Literaturverzeichnis

Musikverzeichnis

1. Einleitung

Bereits seit den 1940er Jahren findet das musikalische Audio-Sampling in der Musik- und Hörspielproduktion Anwendung. Aus einer anfänglichen Idee entwickelte sich in den Folgejahren eine beliebte Sound- und Bearbeitungstechnik, die in den 1980er Jahren durch die Digitalisierung der Vorgänge eine erfolgreiche Ära erfuhr, welche bis heute anhält. Gerade in der Hip-Hop-Kultur genießt die Sampling-Technik einen unentbehrlichen Stellenwert. Als Teil des DJ-Handwerks entstanden aus den ersten Soundfragmenten Instrumental-Beats, auf denen die Rapper ihre Texte im subkulturellen Rahmen präsentierten. Weitere Sampling-Techniken wurden in den Folgejahren von den Hip-Hoppern kreiert, um die musikalische Basis oder den textuellen Teil ihrer Songs zu verstärken.

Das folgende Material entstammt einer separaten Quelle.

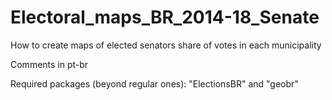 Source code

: # Electoral_maps_BR_2014-18_Senate
How to create maps of elected senators share of votes in each municipality

Comments in pt-br

Required packages (beyond regular ones): "ElectionsBR" and "geobr"
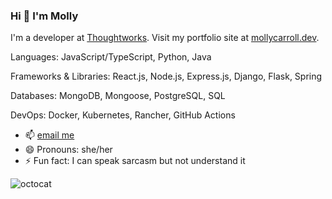 ### Hi 👋 I'm Molly

I'm a developer at [Thoughtworks](https://github.com/thoughtworks). 
Visit my portfolio site at [mollycarroll.dev](https://www.mollycarroll.dev). 

Languages: JavaScript/TypeScript, Python, Java

Frameworks & Libraries: React.js, Node.js, Express.js, Django, Flask, Spring

Databases: MongoDB, Mongoose, PostgreSQL, SQL

DevOps: Docker, Kubernetes, Rancher, GitHub Actions

- 📫 [email me](mailto:mollyajcarroll@gmail.com)
- 😄 Pronouns: she/her
- ⚡ Fun fact: I can speak sarcasm but not understand it

![octocat](https://i.imgur.com/S8lBy6xs.png)
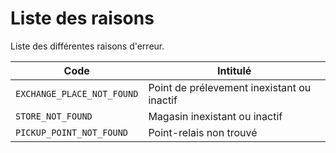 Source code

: # Liste des raisons

Liste des différentes raisons d'erreur. 

Code | Intitulé
---------|----------
 `EXCHANGE_PLACE_NOT_FOUND`| Point de prélevement inexistant ou inactif
 `STORE_NOT_FOUND`| Magasin inexistant ou inactif
 `PICKUP_POINT_NOT_FOUND`| Point-relais non trouvé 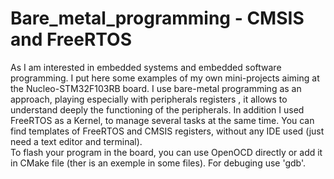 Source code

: # Bare_metal_programming - CMSIS and FreeRTOS

As I am interested in embedded systems and embedded software programming. I put here some examples of my own mini-projects aiming at the Nucleo-STM32F103RB board. I use bare-metal programming as an approach, playing especially with peripherals registers , it allows to understand deeply the functioning of the peripherals. In addition I used FreeRTOS as a Kernel, to manage several tasks at the same time.
You can find templates of FreeRTOS and CMSIS registers, without any IDE used (just need a text editor and terminal).  
To flash your program in the board, you can use OpenOCD directly or add it in CMake file (ther is an exemple in some files). For debuging use 'gdb'. 

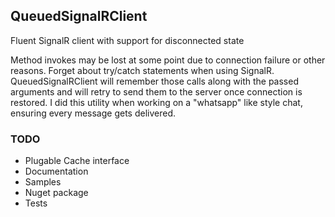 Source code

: ## QueuedSignalRClient
Fluent SignalR client with support for disconnected state

Method invokes may be lost at some point due to connection failure or other reasons. 
Forget about try/catch statements when using SignalR. 
QueuedSignalRClient will remember those calls along with the passed arguments and will retry to send them to the server once connection is restored. 
I did this utility when working on a "whatsapp" like style chat, ensuring every message gets delivered.

### TODO

- Plugable Cache interface
- Documentation
- Samples
- Nuget package
- Tests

Die vorliegende Arbeit beschäftigt sich mit dem Thema Sampling als Kulturtechnik: (Re-)Produktionskonzepte im Hip-Hop. Der Prozess des Samplings soll dabei weniger als eine technische Methode betrachtet werden, mehr als ein subkulturelles Praktizieren. Demzufolge rückt die technische Funktionsweise des Gegenstandes aus dem Fokus, während Sampling eher in einer Verbindung zum intertextuellen Charakter von Rapmusik analysiert werden soll. Ziel der Verschriftlichung ist es die Praktik des Musik-Samplings in seiner vorrangigen Verwendung zu untersuchen, die Unterscheidungen zu klären, welche durch diesen technischen Eingriff getätigt werden und die ästhetischen Kunstformen der Collage und der Montage sowie die Zitiertechnik im Hip-HopSampling zu erforschen. Diese Anwendungstechniken werden dabei als Reproduktionstechniken aufgefasst, die in verschiedenen Arbeitsschritten gleichartige oder aber differente Medienmaterialien transferieren.

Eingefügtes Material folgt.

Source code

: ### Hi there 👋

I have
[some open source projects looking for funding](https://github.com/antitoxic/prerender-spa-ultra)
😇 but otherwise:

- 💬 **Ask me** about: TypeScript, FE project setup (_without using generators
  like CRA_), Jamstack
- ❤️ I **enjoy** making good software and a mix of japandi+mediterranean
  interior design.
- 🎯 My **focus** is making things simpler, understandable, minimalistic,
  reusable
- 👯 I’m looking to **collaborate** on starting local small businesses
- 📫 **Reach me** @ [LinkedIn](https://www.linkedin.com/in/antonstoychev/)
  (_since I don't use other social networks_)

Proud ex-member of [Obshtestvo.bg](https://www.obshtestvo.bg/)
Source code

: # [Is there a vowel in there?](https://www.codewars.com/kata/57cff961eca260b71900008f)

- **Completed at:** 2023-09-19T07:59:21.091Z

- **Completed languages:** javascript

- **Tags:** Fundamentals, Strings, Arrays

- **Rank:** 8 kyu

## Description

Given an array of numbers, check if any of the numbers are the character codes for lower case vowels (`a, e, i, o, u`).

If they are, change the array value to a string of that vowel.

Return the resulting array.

Hip-Hop eignet sich besonders gut als Untersuchungsgegenstand, da einerseits Sampling zu seiner unmittelbaren historischen Entstehung beigetragen hat, andererseits weil er seine kulturellen Praktiken, zu denen die DJ-Culture zählt, für die Weitervermittlung von Identitätsmerkmalen benutzt und dadurch selbstreflektive und kollektive Gedankenstrukturen innerhalb der Szene herstellt.

Der Sprechgesang bietet durch performative und kommunikative Elemente die besten Möglichkeiten der Anwendung und Analyse von Sampling.

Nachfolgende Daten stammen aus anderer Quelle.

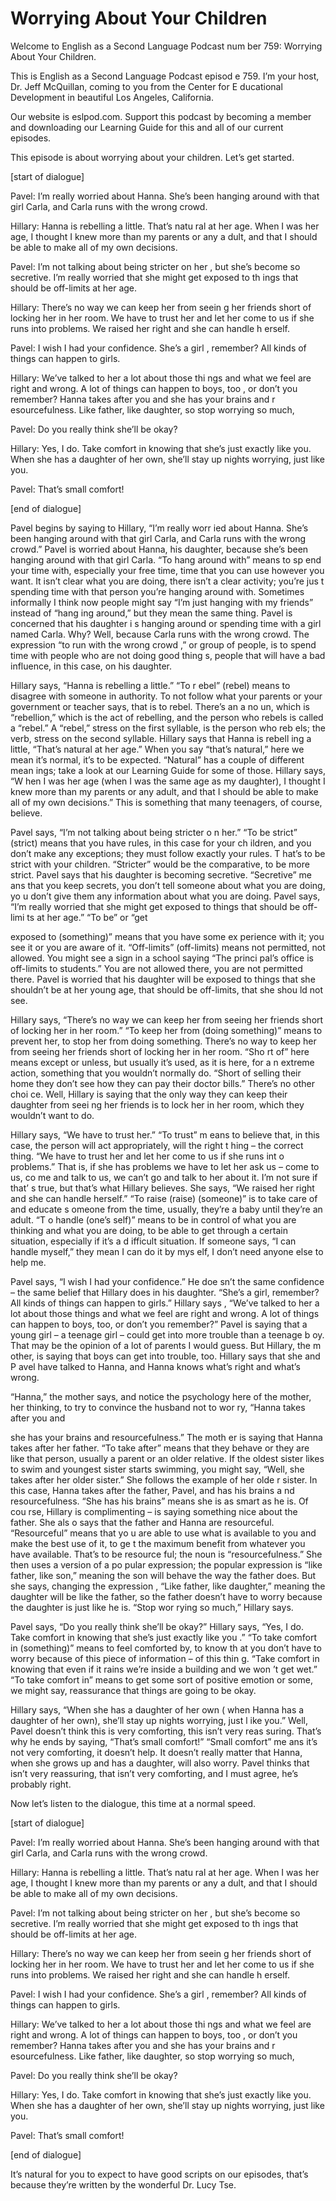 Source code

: # Worrying About Your Children

Welcome to English as a Second Language Podcast num ber 759: Worrying About Your Children.

This is English as a Second Language Podcast episod e 759.  I’m your host, Dr. Jeff McQuillan, coming to you from the Center for E ducational Development in beautiful Los Angeles, California.

Our website is eslpod.com.  Support this podcast by  becoming a member and downloading our Learning Guide for this and all of our current episodes.

This episode is about worrying about your children.   Let’s get started.

[start of dialogue]

Pavel:  I’m really worried about Hanna.  She’s been  hanging around with that girl Carla, and Carla runs with the wrong crowd.

Hillary:  Hanna is rebelling a little.  That’s natu ral at her age.  When I was her age, I thought I knew more than my parents or any a dult, and that I should be able to make all of my own decisions.

Pavel:  I’m not talking about being stricter on her , but she’s become so secretive. I’m really worried that she might get exposed to th ings that should be off-limits at her age.

Hillary:  There’s no way we can keep her from seein g her friends short of locking her in her room.  We have to trust her and let her come to us if she runs into problems.  We raised her right and she can handle h erself.

Pavel:  I wish I had your confidence.  She’s a girl , remember?  All kinds of things can happen to girls.

Hillary:  We’ve talked to her a lot about those thi ngs and what we feel are right and wrong.  A lot of things can happen to boys, too , or don’t you remember? Hanna takes after you and she has your brains and r esourcefulness.  Like father, like daughter, so stop worrying so much,

Pavel:  Do you really think she’ll be okay?

Hillary:  Yes, I do.  Take comfort in knowing that she’s just exactly like you. When she has a daughter of her own, she’ll stay up nights worrying, just like you.

Pavel:  That’s small comfort!

[end of dialogue]

Pavel begins by saying to Hillary, “I’m really worr ied about Hanna.  She’s been hanging around with that girl Carla, and Carla runs  with the wrong crowd.”  Pavel is worried about Hanna, his daughter, because she’s  been hanging around with that girl Carla.  “To hang around with” means to sp end your time with, especially your free time, time that you can use however you want.  It isn’t clear what you are doing, there isn’t a clear activity; you’re jus t spending time with that person you’re hanging around with.  Sometimes informally I  think now people might say “I’m just hanging with my friends” instead of “hang ing around,” but they mean the same thing.  Pavel is concerned that his daughter i s hanging around or spending time with a girl named Carla.  Why?  Well, because Carla runs with the wrong crowd.  The expression “to run with the wrong crowd ,” or group of people, is to spend time with people who are not doing good thing s, people that will have a bad influence, in this case, on his daughter.

Hillary says, “Hanna is rebelling a little.”  “To r ebel” (rebel) means to disagree with someone in authority.  To not follow what your  parents or your government or teacher says, that is to rebel.  There’s an a no un, which is “rebellion,” which is the act of rebelling, and the person who rebels is called a “rebel.”  A “rebel,” stress on the first syllable, is the person who reb els; the verb, stress on the second syllable.  Hillary says that Hanna is rebell ing a little, “That’s natural at her age.”  When you say “that’s natural,” here we mean it’s normal, it’s to be expected.  “Natural” has a couple of different mean ings; take a look at our Learning Guide for some of those.  Hillary says, “W hen I was her age (when I was the same age as my daughter), I thought I knew more than my parents or any adult, and that I should be able to make all of  my own decisions.”  This is something that many teenagers, of course, believe.

Pavel says, “I’m not talking about being stricter o n her.”  “To be strict” (strict) means that you have rules, in this case for your ch ildren, and you don’t make any exceptions; they must follow exactly your rules.  T hat’s to be strict with your children.  “Stricter” would be the comparative, to be more strict.  Pavel says that his daughter is becoming secretive.  “Secretive” me ans that you keep secrets, you don’t tell someone about what you are doing, yo u don’t give them any information about what you are doing.  Pavel says, “I’m really worried that she might get exposed to things that should be off-limi ts at her age.”  “To be” or “get

exposed to (something)” means that you have some ex perience with it; you see it or you are aware of it.  “Off-limits” (off-limits) means not permitted, not allowed. You might see a sign in a school saying “The princi pal’s office is off-limits to students.”  You are not allowed there, you are not permitted there.  Pavel is worried that his daughter will be exposed to things  that she shouldn’t be at her young age, that should be off-limits, that she shou ld not see.

Hillary says, “There’s no way we can keep her from seeing her friends short of locking her in her room.”  “To keep her from (doing  something)” means to prevent her, to stop her from doing something.  There’s no way to keep her from seeing her friends short of locking her in her room.  “Sho rt of” here means except or unless, but usually it’s used, as it is here, for a n extreme action, something that you wouldn’t normally do.  “Short of selling their home they don’t see how they can pay their doctor bills.”  There’s no other choi ce.  Well, Hillary is saying that the only way they can keep their daughter from seei ng her friends is to lock her in her room, which they wouldn’t want to do.

Hillary says, “We have to trust her.”  “To trust” m eans to believe that, in this case, the person will act appropriately, will the right t hing – the correct thing.  “We have to trust her and let her come to us if she runs int o problems.”  That is, if she has problems we have to let her ask us – come to us, co me and talk to us, we can’t go and talk to her about it.  I’m not sure if that’ s true, but that’s what Hillary believes.  She says, “We raised her right and she can handle herself.”  “To raise (raise) (someone)” is to take care of and educate s omeone from the time, usually, they’re a baby until they’re an adult.  “T o handle (one’s self)” means to be in control of what you are thinking and what you  are doing, to be able to get through a certain situation, especially if it’s a d ifficult situation.  If someone says, “I can handle myself,” they mean I can do it by mys elf, I don’t need anyone else to help me.

Pavel says, “I wish I had your confidence.”  He doe sn’t the same confidence – the same belief that Hillary does in his daughter.  “She’s a girl, remember?  All kinds of things can happen to girls.”  Hillary says , “We’ve talked to her a lot about those things and what we feel are right and wrong.  A lot of things can happen to boys, too, or don’t you remember?”  Pavel is saying  that a young girl – a teenage girl – could get into more trouble than a teenage b oy.  That may be the opinion of a lot of parents I would guess.  But Hillary, the m other, is saying that boys can get into trouble, too.  Hillary says that she and P avel have talked to Hanna, and Hanna knows what’s right and what’s wrong.

“Hanna,” the mother says, and notice the psychology  here of the mother, her thinking, to try to convince the husband not to wor ry, “Hanna takes after you and

she has your brains and resourcefulness.”  The moth er is saying that Hanna takes after her father.  “To take after” means that  they behave or they are like that person, usually a parent or an older relative.   If the oldest sister likes to swim and youngest sister starts swimming, you might say,  “Well, she takes after her older sister.”  She follows the example of her olde r sister.  In this case, Hanna takes after the father, Pavel, and has his brains a nd resourcefulness.  “She has his brains” means she is as smart as he is.  Of cou rse, Hillary is complimenting – is saying something nice about the father.  She als o says that the father and Hanna are resourceful.  “Resourceful” means that yo u are able to use what is available to you and make the best use of it, to ge t the maximum benefit from whatever you have available.  That’s to be resource ful; the noun is “resourcefulness.”  She then uses a version of a po pular expression; the popular expression is “like father, like son,” meaning the son will behave the way the father does.  But she says, changing the expression , “Like father, like daughter,” meaning the daughter will be like the father, so the father doesn’t have to worry because the daughter is just like he is.  “Stop wor rying so much,” Hillary says.

Pavel says, “Do you really think she’ll be okay?”  Hillary says, “Yes, I do.  Take comfort in knowing that she’s just exactly like you .”  “To take comfort in (something)” means to feel comforted by, to know th at you don’t have to worry because of this piece of information – of this thin g.  “Take comfort in knowing that even if it rains we’re inside a building and we won ’t get wet.”  “To take comfort in” means to get some sort of positive emotion or some,  we might say, reassurance that things are going to be okay.

Hillary says, “When she has a daughter of her own ( when Hanna has a daughter of her own), she’ll stay up nights worrying, just l ike you.”  Well, Pavel doesn’t think this is very comforting, this isn’t very reas suring.  That’s why he ends by saying, “That’s small comfort!”  “Small comfort” me ans it’s not very comforting, it doesn’t help.  It doesn’t really matter that Hanna,  when she grows up and has a daughter, will also worry.  Pavel thinks that isn’t  very reassuring, that isn’t very comforting, and I must agree, he’s probably right.

Now let’s listen to the dialogue, this time at a normal speed.

[start of dialogue]

Pavel:  I’m really worried about Hanna.  She’s been  hanging around with that girl Carla, and Carla runs with the wrong crowd.

Hillary:  Hanna is rebelling a little.  That’s natu ral at her age.  When I was her age, I thought I knew more than my parents or any a dult, and that I should be able to make all of my own decisions.

Pavel:  I’m not talking about being stricter on her , but she’s become so secretive. I’m really worried that she might get exposed to th ings that should be off-limits at her age.

Hillary:  There’s no way we can keep her from seein g her friends short of locking her in her room.  We have to trust her and let her come to us if she runs into problems.  We raised her right and she can handle h erself.

Pavel:  I wish I had your confidence.  She’s a girl , remember?  All kinds of things can happen to girls.

Hillary:  We’ve talked to her a lot about those thi ngs and what we feel are right and wrong.  A lot of things can happen to boys, too , or don’t you remember? Hanna takes after you and she has your brains and r esourcefulness.  Like father, like daughter, so stop worrying so much,

Pavel:  Do you really think she’ll be okay?

Hillary:  Yes, I do.  Take comfort in knowing that she’s just exactly like you. When she has a daughter of her own, she’ll stay up nights worrying, just like you.

Pavel:  That’s small comfort!

[end of dialogue]

It’s natural for you to expect to have good scripts  on our episodes, that’s because they’re written by the wonderful Dr. Lucy Tse.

In der Forschungsliteratur ist musikalisches Sampling ein selten behandeltes Themenfeld, weswegen oftmals auf ein kleines Spektrum von Autoren verwiesen wird. Wissenschaftliche Grundlagen der vorliegenden Projektarbeit sind vorrangig Rolf Großmanns „Collage, Montage, Sampling“ und Jochen Bonz´ „Sampling: Eine postmoderne Kultur-Technik“. Großmann unternimmt bereits den Versuch Sampling mit den geklebten Papieren und der filmischen Montage in den Einklang zu bringen, schneidet dabei jedoch die Hip-Hop-Kultur äußerst kurz an. Bonz bezieht sich in vielen Ausführungen auf Großmann, ergänzt zudem das Sampling im Techno. Weitere Veröffentlichungen vom Kulturwissenschaftler und Poptheoretiker Diedrich Diederichsen sollen zudem hinzugezogen werden, da dieser sich in mehreren Texten intensiv, wenn auch spezialisiert auf die PopMusik, mit der Kulturtechnik Musik-Sampling auseinandergesetzt hat. Eine Problematik der bereits wissenschaftlich herausgegebenen Abhandlungen ist das Verwischen der Collage- und Montagebegriffe, die zum Teil im gleichen Kontext angewandt werden. Daher möchte ich den Versuch unternehmen das musikalische Zitat, die Collage und die Montage nach ihren Merkmalen zu differenzieren, eine eindeutige Trennung zwischen den Begriffen schaffen und dann erst gewisse Eigenarten der Rapmusik darin wiederentdecken. Die Basis für die Unterscheidung soll vorrangig über Materialdifferenzierungen geschehen. Nach der Einleitung wird zunächst die Funktionsweise des Samplings erläutert und welche Unterscheidungen dadurch hergestellt werden. Den musikhistorischen Kontext stellt danach die Die Entwicklung einer Subkultur durch Sampling her, wobei dort auf die Entstehung der Hip-Hop-Kultur eingegangen wird. Nachdem die Intertextualität und das kollektive Gedächtnis im Hip-Hop nachgewiesen werden, sollen darauf aufbauend einzeln die Zitathaftigkeit, collagenhafte Züge und Montageaspekte im Hip-Hop-Sampling überprüft werden. Der aus Platzgründen nicht vollständig bearbeitbare Originalitätsbegriff, den ich dennoch in diesem Konstrukt als erwähnenswert erachte, wird unter dem Plagiatsaspekt in einem abschließenden kritischen Gedanken Erwähnung finden. Im Fazit sollen die herausgearbeiteten Thesen aufgeführt und die Projektarbeit eingeschätzt werden.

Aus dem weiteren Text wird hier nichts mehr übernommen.